Length / breadth / depth (feet): 109.0 (117.45 loa) / 22.3 / 12.1

Engine: Internal combustion engine; oil; 4 single acting 6 cyl.  1040 bhp; 11 kts; by  Maschinenbau Kiel (MaK), Germany

Owners:

 

As BETI DONOSTI

1974?: Pesquera Laurak-Bat S.A., San Sebastian, Spain

 

25 Sep 1980: As SLEBECH

 

As SLEBECH M319

18 May 1981: Betty Fisheries, C Shed, The Docks, Milford.

29 Feb 1982: Building 66, Docks, Milford. (Change of address.)

10 Mar 1986: Galaza Fisheries, 112 Durnford St., Stonehouse, Plymouth.

 

Landed at Milford:  

Skippers:

Notes: 

Slebech is a parish situated on the upper Eastern Cleddau river, east of Haverfordwest, Pembrokeshire.

The following local managing owners, are not recorded in the Register (1981):

          Managing owners: Peter George Wright, 64 Great North Rd., Milford

     John Edwin Crawford, 1 Leonardston View, Neyland.

13 Apr 1984: Collided with Esso Refinery jetty, Milford Haven.  [See story below.]

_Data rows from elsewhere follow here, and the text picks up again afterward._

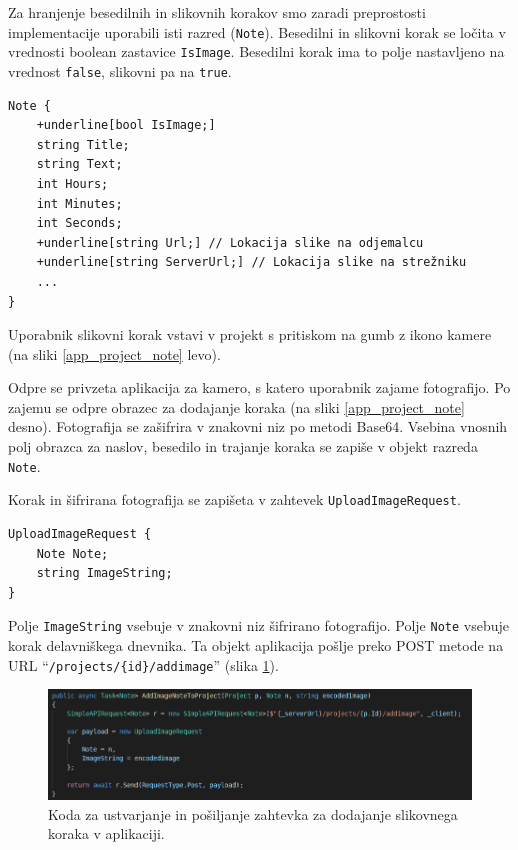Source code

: \documentclass[a4paper, 12pt]{book}
\begin{document}
Za hranjenje besedilnih in slikovnih korakov smo zaradi preprostosti implementacije uporabili isti razred (\texttt{Note}).
Besedilni in slikovni korak se ločita v vrednosti boolean zastavice \texttt{IsImage}.
Besedilni korak ima to polje nastavljeno na vrednost \texttt{false}, slikovni pa na \texttt{true}.

\begin{Verbatim}[commandchars=+\[\]]
Note { 
    +underline[bool IsImage;]
    string Title; 
    string Text; 
    int Hours; 
    int Minutes;
    int Seconds; 
    +underline[string Url;] // Lokacija slike na odjemalcu 
    +underline[string ServerUrl;] // Lokacija slike na strežniku
    ... 
}
\end{Verbatim}

Uporabnik slikovni korak vstavi v projekt s pritiskom na gumb z ikono kamere (na sliki \ref{app_project_note} levo).

Odpre se privzeta aplikacija za kamero, s katero uporabnik zajame fotografijo.
Po zajemu se odpre obrazec za dodajanje koraka (na sliki \ref{app_project_note} desno).
Fotografija se zašifrira v znakovni niz po metodi Base64.
Vsebina vnosnih polj obrazca za naslov, besedilo in trajanje koraka se zapiše v objekt razreda \texttt{Note}.

Korak in šifrirana fotografija se zapišeta v zahtevek \texttt{UploadImageRequest}.

\begin{verbatim}
UploadImageRequest { 
    Note Note; 
    string ImageString; 
}
\end{verbatim}

Polje \texttt{ImageString} vsebuje v znakovni niz šifrirano fotografijo.
Polje \texttt{Note} vsebuje korak delavniškega dnevnika.
Ta objekt aplikacija pošlje preko POST metode na URL \enquote{\texttt{/projects/\{id\}/addimage}} (slika \ref{app_code_image}).

\begin{figure}[H]
\begin{center}
	\includegraphics[width=13.5cm]{app_code_image}
\end{center}
	\caption{Koda za ustvarjanje in pošiljanje zahtevka za dodajanje slikovnega koraka v aplikaciji.}
\label{app_code_image}
\end{figure}
\end{document}
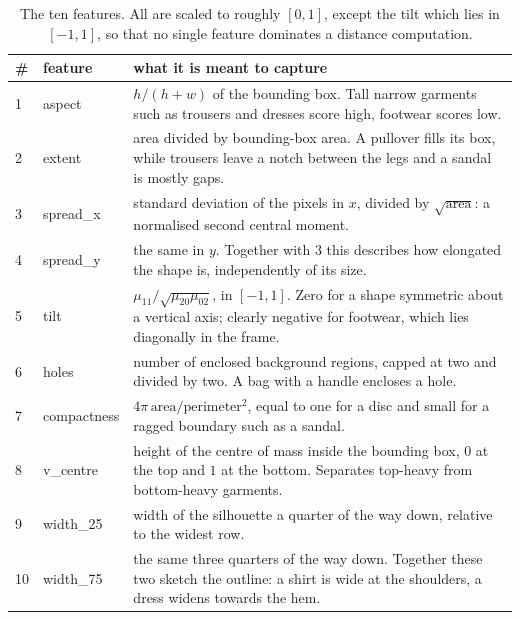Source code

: \documentclass[11pt]{article}
\begin{document}
\begin{table}[H]
    \centering
    \begin{tabular}{llp{8.2cm}}
        \toprule
        \# & feature & what it is meant to capture \\
        \midrule
        1 & aspect & $h/(h+w)$ of the bounding box. Tall narrow garments such
            as trousers and dresses score high, footwear scores low. \\
        2 & extent & area divided by bounding-box area. A pullover fills its
            box, while trousers leave a notch between the legs and a sandal is
            mostly gaps. \\
        3 & spread\_x & standard deviation of the pixels in $x$, divided by
            $\sqrt{\text{area}}$: a normalised second central moment. \\
        4 & spread\_y & the same in $y$. Together with 3 this describes how
            elongated the shape is, independently of its size. \\
        5 & tilt & $\mu_{11}/\sqrt{\mu_{20}\mu_{02}}$, in $[-1,1]$. Zero for a
            shape symmetric about a vertical axis; clearly negative for
            footwear, which lies diagonally in the frame. \\
        6 & holes & number of enclosed background regions, capped at two and
            divided by two. A bag with a handle encloses a hole. \\
        7 & compactness & $4\pi\,\text{area}/\text{perimeter}^2$, equal to one
            for a disc and small for a ragged boundary such as a sandal. \\
        8 & v\_centre & height of the centre of mass inside the bounding box,
            $0$ at the top and $1$ at the bottom. Separates top-heavy from
            bottom-heavy garments. \\
        9 & width\_25 & width of the silhouette a quarter of the way down,
            relative to the widest row. \\
        10 & width\_75 & the same three quarters of the way down. Together
            these two sketch the outline: a shirt is wide at the shoulders, a
            dress widens towards the hem. \\
        \bottomrule
    \end{tabular}
    \caption{The ten features. All are scaled to roughly $[0,1]$, except the
    tilt which lies in $[-1,1]$, so that no single feature dominates a distance
    computation.}
\end{table}
\end{document}
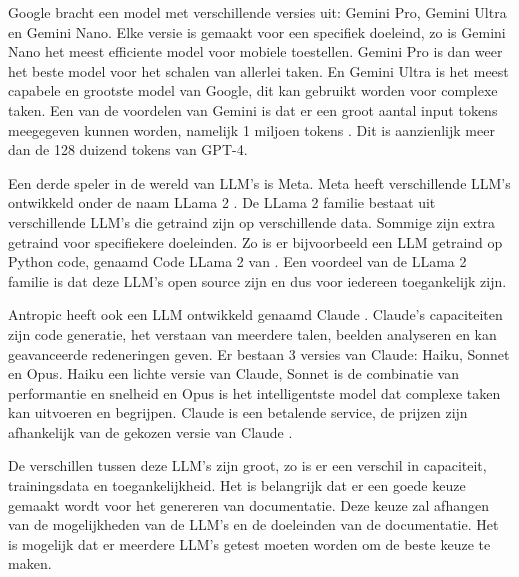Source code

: Google \autocite{Google2024} bracht een model met verschillende versies uit: Gemini Pro, Gemini Ultra en Gemini Nano. 
Elke versie is gemaakt voor een specifiek doeleind, zo is Gemini Nano het meest efficiente model voor mobiele toestellen. Gemini Pro is dan weer het beste model voor het schalen van allerlei taken.
En Gemini Ultra is het meest capabele en grootste model van Google, dit kan gebruikt worden voor complexe taken.
Een van de voordelen van Gemini is dat er een groot aantal input tokens meegegeven kunnen worden, namelijk 1 miljoen tokens \autocite{Google2024}.
Dit is aanzienlijk meer dan de 128 duizend tokens van GPT-4.

Een derde speler in de wereld van LLM's is Meta. Meta heeft verschillende LLM's ontwikkeld onder de naam LLama 2 \autocite{Meta2024}.
De LLama 2 familie bestaat uit verschillende LLM's die getraind zijn op verschillende data. Sommige zijn extra getraind voor specifiekere doeleinden.
Zo is er bijvoorbeeld een LLM getraind op Python code, genaamd Code LLama 2 van \textcite{Roziere2024}.
Een voordeel van de LLama 2 familie is dat deze LLM's open source zijn en dus voor iedereen toegankelijk zijn.

Antropic heeft ook een LLM ontwikkeld genaamd Claude \autocite{Anthropic2023}. 
Claude's capaciteiten zijn code generatie, het verstaan van meerdere talen, beelden analyseren en kan geavanceerde redeneringen geven.
Er bestaan 3 versies van Claude: Haiku, Sonnet en Opus.
Haiku een lichte versie van Claude, Sonnet is de combinatie van performantie en snelheid en Opus is het intelligentste model dat complexe taken kan uitvoeren en begrijpen.
Claude is een betalende service, de prijzen zijn afhankelijk van de gekozen versie van Claude \autocite{Anthropic2023}.

De verschillen tussen deze LLM's zijn groot, zo is er een verschil in capaciteit, trainingsdata en toegankelijkheid.
Het is belangrijk dat er een goede keuze gemaakt wordt voor het genereren van documentatie.
Deze keuze zal afhangen van de mogelijkheden van de LLM's en de doeleinden van de documentatie.
Het is mogelijk dat er meerdere LLM's getest moeten worden om de beste keuze te maken.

Cert. Cancelled & Milford Registry Closed: 11 Apr 1989

 Accidents and Incidents

From the West Wales Guardian of Friday 10th April 1981:  

 

    Flag-ship battle at Milford

    ANGRY WELSH fishermen are to take a row about Spanish trawlers to the House of Commons and, if their pleas fail to result in a ban on the vessels, a strike may follow.

    This is the situation after a stormy week in Milford Haven which saw the arrival of three trawlers from Spain.  Although they are registered in Britain, they have mostly Spanish crews.  To local fishermen the ships are virtually poaching and the bulk of their catches will end up in Spain.

    Slebech was the first vessel to arrive and trawlermen tried to stop her unloading a catch of 7,000 kilos. They failed and the ship was later joined by two more.

    Some of the fish were unloaded on to container lorries bound for France and Spain.

..........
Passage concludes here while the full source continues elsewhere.